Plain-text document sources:
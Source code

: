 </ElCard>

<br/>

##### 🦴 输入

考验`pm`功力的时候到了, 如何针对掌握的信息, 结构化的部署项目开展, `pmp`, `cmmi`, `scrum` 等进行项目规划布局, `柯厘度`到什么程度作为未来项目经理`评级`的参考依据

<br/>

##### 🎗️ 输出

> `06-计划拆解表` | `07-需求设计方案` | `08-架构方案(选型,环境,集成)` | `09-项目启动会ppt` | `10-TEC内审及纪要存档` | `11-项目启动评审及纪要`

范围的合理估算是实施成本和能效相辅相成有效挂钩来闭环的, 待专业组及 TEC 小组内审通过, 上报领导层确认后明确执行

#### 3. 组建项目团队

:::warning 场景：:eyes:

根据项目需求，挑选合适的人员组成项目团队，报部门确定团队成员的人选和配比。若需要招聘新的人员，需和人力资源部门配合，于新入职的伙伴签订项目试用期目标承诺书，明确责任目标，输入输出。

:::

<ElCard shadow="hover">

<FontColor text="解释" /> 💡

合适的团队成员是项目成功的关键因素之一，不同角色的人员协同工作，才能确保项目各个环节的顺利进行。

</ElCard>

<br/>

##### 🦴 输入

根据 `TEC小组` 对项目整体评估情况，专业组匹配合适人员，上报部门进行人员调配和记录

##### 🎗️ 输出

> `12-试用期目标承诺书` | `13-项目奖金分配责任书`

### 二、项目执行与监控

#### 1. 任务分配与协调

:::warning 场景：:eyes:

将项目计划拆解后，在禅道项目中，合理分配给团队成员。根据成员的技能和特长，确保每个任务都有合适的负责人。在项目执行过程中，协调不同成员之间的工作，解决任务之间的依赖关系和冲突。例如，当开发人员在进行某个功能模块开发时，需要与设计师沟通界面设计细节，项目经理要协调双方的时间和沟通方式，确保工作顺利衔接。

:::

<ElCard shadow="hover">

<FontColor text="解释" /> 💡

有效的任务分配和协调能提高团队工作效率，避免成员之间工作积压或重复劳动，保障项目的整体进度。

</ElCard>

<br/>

* **What needs to be done**
Write out all of the records exactly as they stand above.

* **Result for this exercise**
Source code

: </ElCard>

<br/>

##### 🦴 输入

考验`pm`功力的时候到了, 如何针对掌握的信息, 结构化的部署项目开展, `pmp`, `cmmi`, `scrum` 等进行项目规划布局, `柯厘度`到什么程度作为未来项目经理`评级`的参考依据

<br/>

##### 🎗️ 输出

> `06-计划拆解表` | `07-需求设计方案` | `08-架构方案(选型,环境,集成)` | `09-项目启动会ppt` | `10-TEC内审及纪要存档` | `11-项目启动评审及纪要`

范围的合理估算是实施成本和能效相辅相成有效挂钩来闭环的, 待专业组及 TEC 小组内审通过, 上报领导层确认后明确执行

#### 3. 组建项目团队

:::warning 场景：:eyes:

根据项目需求，挑选合适的人员组成项目团队，报部门确定团队成员的人选和配比。若需要招聘新的人员，需和人力资源部门配合，于新入职的伙伴签订项目试用期目标承诺书，明确责任目标，输入输出。

:::

<ElCard shadow="hover">

<FontColor text="解释" /> 💡

合适的团队成员是项目成功的关键因素之一，不同角色的人员协同工作，才能确保项目各个环节的顺利进行。

</ElCard>

<br/>

##### 🦴 输入

根据 `TEC小组` 对项目整体评估情况，专业组匹配合适人员，上报部门进行人员调配和记录

##### 🎗️ 输出

> `12-试用期目标承诺书` | `13-项目奖金分配责任书`

### 二、项目执行与监控

#### 1. 任务分配与协调

:::warning 场景：:eyes:

将项目计划拆解后，在禅道项目中，合理分配给团队成员。根据成员的技能和特长，确保每个任务都有合适的负责人。在项目执行过程中，协调不同成员之间的工作，解决任务之间的依赖关系和冲突。例如，当开发人员在进行某个功能模块开发时，需要与设计师沟通界面设计细节，项目经理要协调双方的时间和沟通方式，确保工作顺利衔接。

:::

<ElCard shadow="hover">

<FontColor text="解释" /> 💡

有效的任务分配和协调能提高团队工作效率，避免成员之间工作积压或重复劳动，保障项目的整体进度。

</ElCard>

<br/>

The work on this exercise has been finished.